### Work required
Copy each line below exactly as it appears. Pictures are to be omitted.

### Data records
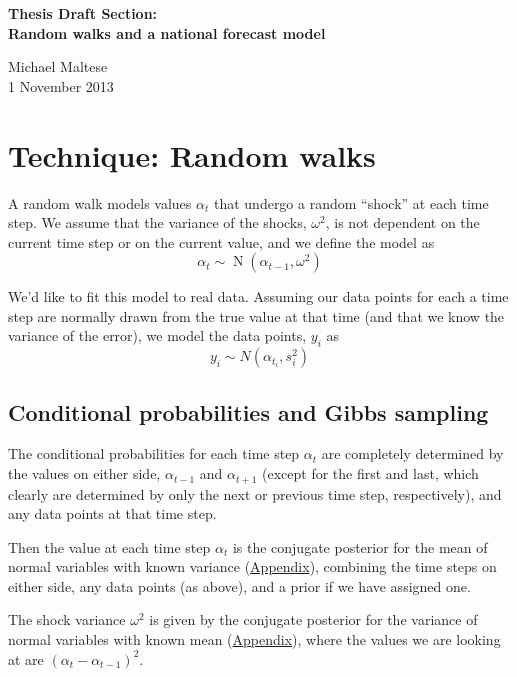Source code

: \documentclass[12pt]{article}
\DeclareMathOperator{\N}{N}
\begin{document}
\begin{flushleft}{\normalfont\sffamily\LARGE\bfseries Thesis Draft Section: \\ Random walks and a national forecast model\par} \large{Michael Maltese \\ 1 November 2013}\\[2em]\end{flushleft}

\section*{Technique: Random walks}

A random walk models values $\alpha_t$ that undergo a random ``shock'' at each time step. We assume that the variance of the shocks, $\omega^2$, is not dependent on the current time step or on the current value, and we define the model as \[ \alpha_t \sim \N(\alpha_{t-1}, \omega^2) \]


We'd like to fit this model to real data. Assuming our data points for each a time step are normally drawn from the true value at that time (and that we know the variance of the error), we model the data points, $y_i$ as \[y_i \sim N(\alpha_{t_i}, s^2_i)\]

\subsection*{Conditional probabilities and Gibbs sampling}

The conditional probabilities for each time step $\alpha_t$ are completely determined by the values on either side, $\alpha_{t-1}$ and $\alpha_{t+1}$ (except for the first and last, which clearly are determined by only the next or previous time step, respectively), and any data points at that time step.

Then the value at each time step $\alpha_t$ is the conjugate posterior for the mean of normal variables with known variance (\hyperref[sec:conj:gaussianwithprecision]{Appendix}), combining the time steps on either side, any data points (as above), and a prior if we have assigned one.

The shock variance $\omega^2$ is given by the conjugate posterior for the variance of normal variables with known mean (\hyperref[sec:conj:gaussianwithmean]{Appendix}), where the values we are looking at are $(\alpha_t - \alpha_{t-1})^2$.
\end{document}
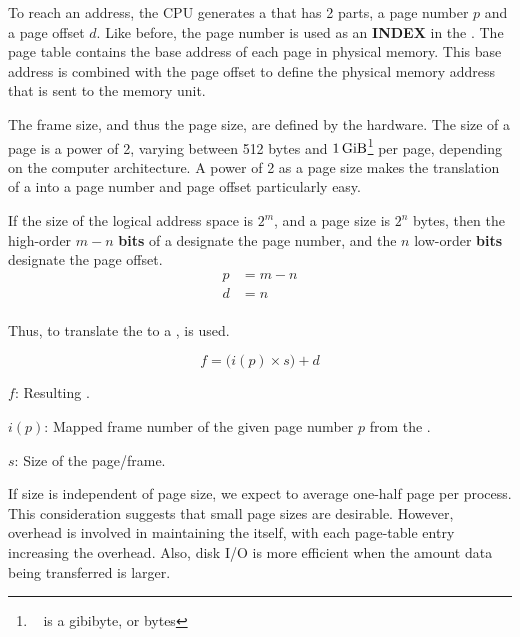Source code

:To reach an address, the CPU generates a  that has 2 parts, a page number $p$ and a page offset $d$.
Like before, the page number is used as an \textbf{INDEX} in the .
The page table contains the base address of each page in physical memory.
This base address is combined with the page offset to define the physical memory address that is sent to the memory unit.

The frame size, and thus the page size, are defined by the hardware.
The size of a page is a power of 2, varying between 512 bytes and $\SI{1}{\gibi\byte}$\footnote{\si{\gibi\byte} is a gibibyte, or \si[prefixes-as-symbols=false]{\gibi} bytes} per page, depending on the computer architecture.
A power of 2 as a page size makes the translation of a  into a page number and page offset particularly easy.

If the size of the logical address space is $2^{m}$, and a page size is $2^{n}$ bytes, then the high-order $m-n$ \textbf{bits} of a  designate the page number, and the $n$ low-order \textbf{bits} designate the page offset.
\begin{equation}\label{eq:Page_Table_Calculations}
  \begin{aligned}
    p &= m-n \\
    d &= n \\
  \end{aligned}
\end{equation}

Thus, to translate the  to a ,  is used.

\begin{equation}\label{eq:Paging_Logical_Physical_Address_Conversion}
  f = \bigl( i(p) \times s \bigr) + d
\end{equation}
\begin{description}[noitemsep]
\item $f$: Resulting .
\item $i(p)$: Mapped frame number of the given page number $p$ from the .
\item $s$: Size of the page/frame.
\end{description}

If  size is independent of page size, we expect  to average one-half page per process.
This consideration suggests that small page sizes are desirable.
However, overhead is involved in maintaining the  itself, with each page-table entry increasing the overhead.
Also, disk I/O is more efficient when the amount data being transferred is larger.

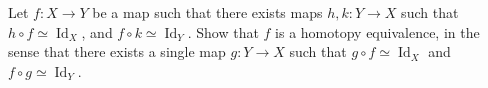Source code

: \documentclass{article}
\newenvironment{problem}[2][Problem]{\begin{trivlist}
\item[\hskip \labelsep {\bfseries #1}\hskip \labelsep {\bfseries #2.}]}{\end{trivlist}}
\newenvironment{solution}[1][Solution.]{\begin{trivlist}
\item[\hskip \labelsep {\bfseries #1}]}{\end{trivlist}}
\begin{document}
\begin{solution} \text{} \\
\end{solution}
\pagebreak
\begin{problem}{3} \text{} \\
  Let $f\colon X\rightarrow Y$ be a map such that there exists maps
  $h,k\colon Y \rightarrow X$ such that $h\circ f \simeq \operatorname{Id}_X$,
  and $f \circ k \simeq \operatorname{Id}_Y$. Show that $f$ is a homotopy
  equivalence, in the sense that there exists a single map
  $g\colon Y \rightarrow X$ such that
  $g \circ f \simeq \operatorname{Id}_X$ and
  $f \circ g \simeq \operatorname{Id}_Y$.
\end{problem}

\begin{solution} \text{} \\
\end{solution}
\end{document}
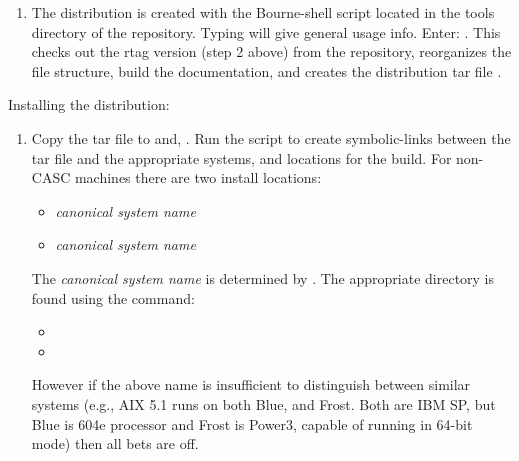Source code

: \begin{enumerate}
   \item The distribution is created with the  
   Bourne-shell script located in the tools directory of the 
   \hypre{} repository.  Typing  will give 
   general usage info. Enter: . This checks 
   out the rtag version (step 2 above) from the repository,
   reorganizes the file structure, build the documentation,
   and creates the distribution tar file .

\end{enumerate}

Installing the \hypre{} distribution:

\begin{enumerate}

   \item Copy the tar file  to 
    and, .
   Run the script  to create symbolic-links
   between the tar file and the 
   appropriate systems, and locations for the build. For non-CASC 
   machines there are two install locations:
      \begin{itemize}
       \item {}\textit{canonical system name}
       \item {}\textit{canonical system name}
      \end{itemize}
   The \textit{canonical system name} is determined by 
   . The appropriate directory is found using
   the command:
      \begin{itemize}
       \item {}
       \item {}
      \end{itemize}
   However if the above name is insufficient to distinguish between
   similar systems (e.g., AIX 5.1 runs on both Blue, and Frost. Both
   are IBM SP, but Blue is 604e processor and Frost is Power3, capable
   of running in 64-bit mode) then all bets are off. 
   

\end{enumerate}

### Solution for this problem
Source code

: \documentclass[12pt]{article}
\DeclareMathOperator{\N}{N}
\begin{document}
\begin{flushleft}{\normalfont\sffamily\LARGE\bfseries Thesis Draft Section: \\ Random walks and a national forecast model\par} \large{Michael Maltese \\ 1 November 2013}\\[2em]\end{flushleft}

\section*{Technique: Random walks}

A random walk models values $\alpha_t$ that undergo a random ``shock'' at each time step. We assume that the variance of the shocks, $\omega^2$, is not dependent on the current time step or on the current value, and we define the model as \[ \alpha_t \sim \N(\alpha_{t-1}, \omega^2) \]


We'd like to fit this model to real data. Assuming our data points for each a time step are normally drawn from the true value at that time (and that we know the variance of the error), we model the data points, $y_i$ as \[y_i \sim N(\alpha_{t_i}, s^2_i)\]

\subsection*{Conditional probabilities and Gibbs sampling}

The conditional probabilities for each time step $\alpha_t$ are completely determined by the values on either side, $\alpha_{t-1}$ and $\alpha_{t+1}$ (except for the first and last, which clearly are determined by only the next or previous time step, respectively), and any data points at that time step.

Then the value at each time step $\alpha_t$ is the conjugate posterior for the mean of normal variables with known variance (\hyperref[sec:conj:gaussianwithprecision]{Appendix}), combining the time steps on either side, any data points (as above), and a prior if we have assigned one.

The shock variance $\omega^2$ is given by the conjugate posterior for the variance of normal variables with known mean (\hyperref[sec:conj:gaussianwithmean]{Appendix}), where the values we are looking at are $(\alpha_t - \alpha_{t-1})^2$.
\end{document}
Source code

:To reach an address, the CPU generates a  that has 2 parts, a page number $p$ and a page offset $d$.
Like before, the page number is used as an \textbf{INDEX} in the .
The page table contains the base address of each page in physical memory.
This base address is combined with the page offset to define the physical memory address that is sent to the memory unit.

The frame size, and thus the page size, are defined by the hardware.
The size of a page is a power of 2, varying between 512 bytes and $\SI{1}{\gibi\byte}$\footnote{\si{\gibi\byte} is a gibibyte, or \si[prefixes-as-symbols=false]{\gibi} bytes} per page, depending on the computer architecture.
A power of 2 as a page size makes the translation of a  into a page number and page offset particularly easy.

If the size of the logical address space is $2^{m}$, and a page size is $2^{n}$ bytes, then the high-order $m-n$ \textbf{bits} of a  designate the page number, and the $n$ low-order \textbf{bits} designate the page offset.
\begin{equation}\label{eq:Page_Table_Calculations}
  \begin{aligned}
    p &= m-n \\
    d &= n \\
  \end{aligned}
\end{equation}

Thus, to translate the  to a ,  is used.

\begin{equation}\label{eq:Paging_Logical_Physical_Address_Conversion}
  f = \bigl( i(p) \times s \bigr) + d
\end{equation}
\begin{description}[noitemsep]
\item $f$: Resulting .
\item $i(p)$: Mapped frame number of the given page number $p$ from the .
\item $s$: Size of the page/frame.
\end{description}

If  size is independent of page size, we expect  to average one-half page per process.
This consideration suggests that small page sizes are desirable.
However, overhead is involved in maintaining the  itself, with each page-table entry increasing the overhead.
Also, disk I/O is more efficient when the amount data being transferred is larger.

Source code

: \documentclass{article}
\newenvironment{problem}[2][Problem]{\begin{trivlist}
\item[\hskip \labelsep {\bfseries #1}\hskip \labelsep {\bfseries #2.}]}{\end{trivlist}}
\newenvironment{solution}[1][Solution.]{\begin{trivlist}
\item[\hskip \labelsep {\bfseries #1}]}{\end{trivlist}}
\begin{document}
\begin{solution} \text{} \\
\end{solution}
\pagebreak
\begin{problem}{3} \text{} \\
  Let $f\colon X\rightarrow Y$ be a map such that there exists maps
  $h,k\colon Y \rightarrow X$ such that $h\circ f \simeq \operatorname{Id}_X$,
  and $f \circ k \simeq \operatorname{Id}_Y$. Show that $f$ is a homotopy
  equivalence, in the sense that there exists a single map
  $g\colon Y \rightarrow X$ such that
  $g \circ f \simeq \operatorname{Id}_X$ and
  $f \circ g \simeq \operatorname{Id}_Y$.
\end{problem}

\begin{solution} \text{} \\
\end{solution}
\end{document}
Source code

: \begin{enumerate}
   \item The distribution is created with the  
   Bourne-shell script located in the tools directory of the 
   \hypre{} repository.  Typing  will give 
   general usage info. Enter: . This checks 
   out the rtag version (step 2 above) from the repository,
   reorganizes the file structure, build the documentation,
   and creates the distribution tar file .

\end{enumerate}

Installing the \hypre{} distribution:

\begin{enumerate}

   \item Copy the tar file  to 
    and, .
   Run the script  to create symbolic-links
   between the tar file and the 
   appropriate systems, and locations for the build. For non-CASC 
   machines there are two install locations:
      \begin{itemize}
       \item {}\textit{canonical system name}
       \item {}\textit{canonical system name}
      \end{itemize}
   The \textit{canonical system name} is determined by 
   . The appropriate directory is found using
   the command:
      \begin{itemize}
       \item {}
       \item {}
      \end{itemize}
   However if the above name is insufficient to distinguish between
   similar systems (e.g., AIX 5.1 runs on both Blue, and Frost. Both
   are IBM SP, but Blue is 604e processor and Frost is Power3, capable
   of running in 64-bit mode) then all bets are off. 
   

\end{enumerate}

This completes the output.